_Aim of the task_.
Each line below should be repeated exactly as it stands.
** Opening Recorded data block **
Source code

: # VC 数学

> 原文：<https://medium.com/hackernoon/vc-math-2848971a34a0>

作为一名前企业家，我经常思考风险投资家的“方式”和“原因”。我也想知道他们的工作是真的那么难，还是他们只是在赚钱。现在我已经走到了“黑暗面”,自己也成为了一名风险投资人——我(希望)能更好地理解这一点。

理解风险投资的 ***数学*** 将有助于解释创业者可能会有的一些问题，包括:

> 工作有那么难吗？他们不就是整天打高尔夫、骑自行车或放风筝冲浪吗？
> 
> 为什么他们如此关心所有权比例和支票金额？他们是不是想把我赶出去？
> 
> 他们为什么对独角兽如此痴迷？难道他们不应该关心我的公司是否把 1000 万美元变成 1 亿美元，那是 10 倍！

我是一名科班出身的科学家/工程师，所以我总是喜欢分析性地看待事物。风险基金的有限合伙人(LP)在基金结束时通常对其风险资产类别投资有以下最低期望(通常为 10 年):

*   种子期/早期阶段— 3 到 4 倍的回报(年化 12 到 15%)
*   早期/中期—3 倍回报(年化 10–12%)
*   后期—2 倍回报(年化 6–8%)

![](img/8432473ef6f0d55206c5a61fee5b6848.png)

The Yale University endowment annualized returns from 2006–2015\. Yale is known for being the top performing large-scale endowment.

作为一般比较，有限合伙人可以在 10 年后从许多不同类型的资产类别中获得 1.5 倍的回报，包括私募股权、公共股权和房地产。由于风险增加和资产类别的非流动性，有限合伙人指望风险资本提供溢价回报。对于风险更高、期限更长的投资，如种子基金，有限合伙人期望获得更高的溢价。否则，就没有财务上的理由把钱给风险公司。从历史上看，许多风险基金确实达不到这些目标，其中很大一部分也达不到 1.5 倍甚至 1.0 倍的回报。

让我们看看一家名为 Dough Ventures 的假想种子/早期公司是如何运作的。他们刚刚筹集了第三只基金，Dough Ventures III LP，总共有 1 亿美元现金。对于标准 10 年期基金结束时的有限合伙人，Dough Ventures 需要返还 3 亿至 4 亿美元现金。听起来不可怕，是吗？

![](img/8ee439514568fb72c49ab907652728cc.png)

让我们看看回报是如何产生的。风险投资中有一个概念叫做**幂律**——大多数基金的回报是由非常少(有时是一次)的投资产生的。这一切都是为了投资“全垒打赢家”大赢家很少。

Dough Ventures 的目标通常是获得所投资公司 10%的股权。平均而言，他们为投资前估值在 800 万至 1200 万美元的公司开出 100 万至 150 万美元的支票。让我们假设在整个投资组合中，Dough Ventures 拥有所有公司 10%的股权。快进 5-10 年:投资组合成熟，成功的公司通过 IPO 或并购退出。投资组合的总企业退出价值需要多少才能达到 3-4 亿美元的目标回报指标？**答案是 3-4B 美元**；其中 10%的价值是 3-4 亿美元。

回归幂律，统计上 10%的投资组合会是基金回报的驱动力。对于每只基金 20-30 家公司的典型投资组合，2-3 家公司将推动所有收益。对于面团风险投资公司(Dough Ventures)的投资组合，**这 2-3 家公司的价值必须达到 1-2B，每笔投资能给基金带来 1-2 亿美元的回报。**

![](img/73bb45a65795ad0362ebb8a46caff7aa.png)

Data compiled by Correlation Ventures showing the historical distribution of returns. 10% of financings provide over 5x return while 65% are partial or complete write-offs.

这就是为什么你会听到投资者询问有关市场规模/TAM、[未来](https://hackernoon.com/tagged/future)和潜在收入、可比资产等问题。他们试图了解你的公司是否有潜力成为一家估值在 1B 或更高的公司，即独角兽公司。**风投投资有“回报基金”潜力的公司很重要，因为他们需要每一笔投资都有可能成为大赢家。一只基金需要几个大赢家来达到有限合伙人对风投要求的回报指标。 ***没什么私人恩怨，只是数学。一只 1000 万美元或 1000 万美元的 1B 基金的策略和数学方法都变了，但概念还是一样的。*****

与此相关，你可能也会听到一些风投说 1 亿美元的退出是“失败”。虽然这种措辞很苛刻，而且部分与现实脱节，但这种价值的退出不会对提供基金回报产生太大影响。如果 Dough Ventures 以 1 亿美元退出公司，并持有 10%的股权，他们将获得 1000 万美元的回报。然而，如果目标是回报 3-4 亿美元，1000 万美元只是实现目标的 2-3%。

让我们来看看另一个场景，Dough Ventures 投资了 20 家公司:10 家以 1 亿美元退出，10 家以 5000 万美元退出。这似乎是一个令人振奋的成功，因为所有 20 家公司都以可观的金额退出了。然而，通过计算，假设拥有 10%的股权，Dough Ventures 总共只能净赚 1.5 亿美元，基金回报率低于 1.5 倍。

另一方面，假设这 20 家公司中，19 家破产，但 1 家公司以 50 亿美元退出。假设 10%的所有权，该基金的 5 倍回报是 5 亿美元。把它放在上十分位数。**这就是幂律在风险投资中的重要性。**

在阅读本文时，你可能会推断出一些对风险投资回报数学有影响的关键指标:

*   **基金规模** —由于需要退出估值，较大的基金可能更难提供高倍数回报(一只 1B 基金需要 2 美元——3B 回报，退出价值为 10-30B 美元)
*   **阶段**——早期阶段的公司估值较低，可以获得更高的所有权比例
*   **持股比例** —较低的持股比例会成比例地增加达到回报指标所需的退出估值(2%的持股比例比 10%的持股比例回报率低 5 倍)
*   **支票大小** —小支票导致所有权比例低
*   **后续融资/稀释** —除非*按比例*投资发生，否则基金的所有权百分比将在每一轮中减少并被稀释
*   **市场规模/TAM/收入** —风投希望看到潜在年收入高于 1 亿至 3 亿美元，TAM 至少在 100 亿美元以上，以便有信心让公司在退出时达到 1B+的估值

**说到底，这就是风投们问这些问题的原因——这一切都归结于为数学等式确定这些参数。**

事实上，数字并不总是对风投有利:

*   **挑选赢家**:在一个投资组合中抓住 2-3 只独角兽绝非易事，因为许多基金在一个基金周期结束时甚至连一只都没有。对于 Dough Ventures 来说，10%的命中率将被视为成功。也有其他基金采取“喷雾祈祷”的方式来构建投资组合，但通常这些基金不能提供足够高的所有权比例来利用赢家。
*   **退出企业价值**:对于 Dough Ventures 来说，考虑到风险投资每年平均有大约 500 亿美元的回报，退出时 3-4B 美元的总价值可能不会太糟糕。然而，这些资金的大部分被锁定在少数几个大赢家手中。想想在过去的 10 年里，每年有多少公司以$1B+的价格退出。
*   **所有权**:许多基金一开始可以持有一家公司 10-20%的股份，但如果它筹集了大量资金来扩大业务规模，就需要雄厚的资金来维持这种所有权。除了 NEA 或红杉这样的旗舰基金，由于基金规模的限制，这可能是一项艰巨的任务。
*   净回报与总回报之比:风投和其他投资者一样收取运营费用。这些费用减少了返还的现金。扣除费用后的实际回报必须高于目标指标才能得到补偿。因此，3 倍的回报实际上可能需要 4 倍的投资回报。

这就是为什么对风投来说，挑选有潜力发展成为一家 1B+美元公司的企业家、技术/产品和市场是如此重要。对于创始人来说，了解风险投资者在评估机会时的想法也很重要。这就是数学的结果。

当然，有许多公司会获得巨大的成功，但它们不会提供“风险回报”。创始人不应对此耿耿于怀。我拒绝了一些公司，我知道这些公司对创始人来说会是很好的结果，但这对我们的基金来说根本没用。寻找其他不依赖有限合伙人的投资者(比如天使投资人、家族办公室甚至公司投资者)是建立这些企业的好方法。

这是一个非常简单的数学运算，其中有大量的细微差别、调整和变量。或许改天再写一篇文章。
** Closing Recorded data block **
_Written response_.
Source code

: # VC 数学

> 原文：<https://medium.com/hackernoon/vc-math-2848971a34a0>

作为一名前企业家，我经常思考风险投资家的“方式”和“原因”。我也想知道他们的工作是真的那么难，还是他们只是在赚钱。现在我已经走到了“黑暗面”,自己也成为了一名风险投资人——我(希望)能更好地理解这一点。

理解风险投资的 ***数学*** 将有助于解释创业者可能会有的一些问题，包括:

> 工作有那么难吗？他们不就是整天打高尔夫、骑自行车或放风筝冲浪吗？
> 
> 为什么他们如此关心所有权比例和支票金额？他们是不是想把我赶出去？
> 
> 他们为什么对独角兽如此痴迷？难道他们不应该关心我的公司是否把 1000 万美元变成 1 亿美元，那是 10 倍！

我是一名科班出身的科学家/工程师，所以我总是喜欢分析性地看待事物。风险基金的有限合伙人(LP)在基金结束时通常对其风险资产类别投资有以下最低期望(通常为 10 年):

*   种子期/早期阶段— 3 到 4 倍的回报(年化 12 到 15%)
*   早期/中期—3 倍回报(年化 10–12%)
*   后期—2 倍回报(年化 6–8%)

![](img/8432473ef6f0d55206c5a61fee5b6848.png)

The Yale University endowment annualized returns from 2006–2015\. Yale is known for being the top performing large-scale endowment.

作为一般比较，有限合伙人可以在 10 年后从许多不同类型的资产类别中获得 1.5 倍的回报，包括私募股权、公共股权和房地产。由于风险增加和资产类别的非流动性，有限合伙人指望风险资本提供溢价回报。对于风险更高、期限更长的投资，如种子基金，有限合伙人期望获得更高的溢价。否则，就没有财务上的理由把钱给风险公司。从历史上看，许多风险基金确实达不到这些目标，其中很大一部分也达不到 1.5 倍甚至 1.0 倍的回报。

让我们看看一家名为 Dough Ventures 的假想种子/早期公司是如何运作的。他们刚刚筹集了第三只基金，Dough Ventures III LP，总共有 1 亿美元现金。对于标准 10 年期基金结束时的有限合伙人，Dough Ventures 需要返还 3 亿至 4 亿美元现金。听起来不可怕，是吗？

![](img/8ee439514568fb72c49ab907652728cc.png)

让我们看看回报是如何产生的。风险投资中有一个概念叫做**幂律**——大多数基金的回报是由非常少(有时是一次)的投资产生的。这一切都是为了投资“全垒打赢家”大赢家很少。

Dough Ventures 的目标通常是获得所投资公司 10%的股权。平均而言，他们为投资前估值在 800 万至 1200 万美元的公司开出 100 万至 150 万美元的支票。让我们假设在整个投资组合中，Dough Ventures 拥有所有公司 10%的股权。快进 5-10 年:投资组合成熟，成功的公司通过 IPO 或并购退出。投资组合的总企业退出价值需要多少才能达到 3-4 亿美元的目标回报指标？**答案是 3-4B 美元**；其中 10%的价值是 3-4 亿美元。

回归幂律，统计上 10%的投资组合会是基金回报的驱动力。对于每只基金 20-30 家公司的典型投资组合，2-3 家公司将推动所有收益。对于面团风险投资公司(Dough Ventures)的投资组合，**这 2-3 家公司的价值必须达到 1-2B，每笔投资能给基金带来 1-2 亿美元的回报。**

![](img/73bb45a65795ad0362ebb8a46caff7aa.png)

Data compiled by Correlation Ventures showing the historical distribution of returns. 10% of financings provide over 5x return while 65% are partial or complete write-offs.

这就是为什么你会听到投资者询问有关市场规模/TAM、[未来](https://hackernoon.com/tagged/future)和潜在收入、可比资产等问题。他们试图了解你的公司是否有潜力成为一家估值在 1B 或更高的公司，即独角兽公司。**风投投资有“回报基金”潜力的公司很重要，因为他们需要每一笔投资都有可能成为大赢家。一只基金需要几个大赢家来达到有限合伙人对风投要求的回报指标。 ***没什么私人恩怨，只是数学。一只 1000 万美元或 1000 万美元的 1B 基金的策略和数学方法都变了，但概念还是一样的。*****

与此相关，你可能也会听到一些风投说 1 亿美元的退出是“失败”。虽然这种措辞很苛刻，而且部分与现实脱节，但这种价值的退出不会对提供基金回报产生太大影响。如果 Dough Ventures 以 1 亿美元退出公司，并持有 10%的股权，他们将获得 1000 万美元的回报。然而，如果目标是回报 3-4 亿美元，1000 万美元只是实现目标的 2-3%。

让我们来看看另一个场景，Dough Ventures 投资了 20 家公司:10 家以 1 亿美元退出，10 家以 5000 万美元退出。这似乎是一个令人振奋的成功，因为所有 20 家公司都以可观的金额退出了。然而，通过计算，假设拥有 10%的股权，Dough Ventures 总共只能净赚 1.5 亿美元，基金回报率低于 1.5 倍。

另一方面，假设这 20 家公司中，19 家破产，但 1 家公司以 50 亿美元退出。假设 10%的所有权，该基金的 5 倍回报是 5 亿美元。把它放在上十分位数。**这就是幂律在风险投资中的重要性。**

在阅读本文时，你可能会推断出一些对风险投资回报数学有影响的关键指标:

*   **基金规模** —由于需要退出估值，较大的基金可能更难提供高倍数回报(一只 1B 基金需要 2 美元——3B 回报，退出价值为 10-30B 美元)
*   **阶段**——早期阶段的公司估值较低，可以获得更高的所有权比例
*   **持股比例** —较低的持股比例会成比例地增加达到回报指标所需的退出估值(2%的持股比例比 10%的持股比例回报率低 5 倍)
*   **支票大小** —小支票导致所有权比例低
*   **后续融资/稀释** —除非*按比例*投资发生，否则基金的所有权百分比将在每一轮中减少并被稀释
*   **市场规模/TAM/收入** —风投希望看到潜在年收入高于 1 亿至 3 亿美元，TAM 至少在 100 亿美元以上，以便有信心让公司在退出时达到 1B+的估值

**说到底，这就是风投们问这些问题的原因——这一切都归结于为数学等式确定这些参数。**

事实上，数字并不总是对风投有利:

*   **挑选赢家**:在一个投资组合中抓住 2-3 只独角兽绝非易事，因为许多基金在一个基金周期结束时甚至连一只都没有。对于 Dough Ventures 来说，10%的命中率将被视为成功。也有其他基金采取“喷雾祈祷”的方式来构建投资组合，但通常这些基金不能提供足够高的所有权比例来利用赢家。
*   **退出企业价值**:对于 Dough Ventures 来说，考虑到风险投资每年平均有大约 500 亿美元的回报，退出时 3-4B 美元的总价值可能不会太糟糕。然而，这些资金的大部分被锁定在少数几个大赢家手中。想想在过去的 10 年里，每年有多少公司以$1B+的价格退出。
*   **所有权**:许多基金一开始可以持有一家公司 10-20%的股份，但如果它筹集了大量资金来扩大业务规模，就需要雄厚的资金来维持这种所有权。除了 NEA 或红杉这样的旗舰基金，由于基金规模的限制，这可能是一项艰巨的任务。
*   净回报与总回报之比:风投和其他投资者一样收取运营费用。这些费用减少了返还的现金。扣除费用后的实际回报必须高于目标指标才能得到补偿。因此，3 倍的回报实际上可能需要 4 倍的投资回报。

这就是为什么对风投来说，挑选有潜力发展成为一家 1B+美元公司的企业家、技术/产品和市场是如此重要。对于创始人来说，了解风险投资者在评估机会时的想法也很重要。这就是数学的结果。

当然，有许多公司会获得巨大的成功，但它们不会提供“风险回报”。创始人不应对此耿耿于怀。我拒绝了一些公司，我知道这些公司对创始人来说会是很好的结果，但这对我们的基金来说根本没用。寻找其他不依赖有限合伙人的投资者(比如天使投资人、家族办公室甚至公司投资者)是建立这些企业的好方法。

这是一个非常简单的数学运算，其中有大量的细微差别、调整和变量。或许改天再写一篇文章。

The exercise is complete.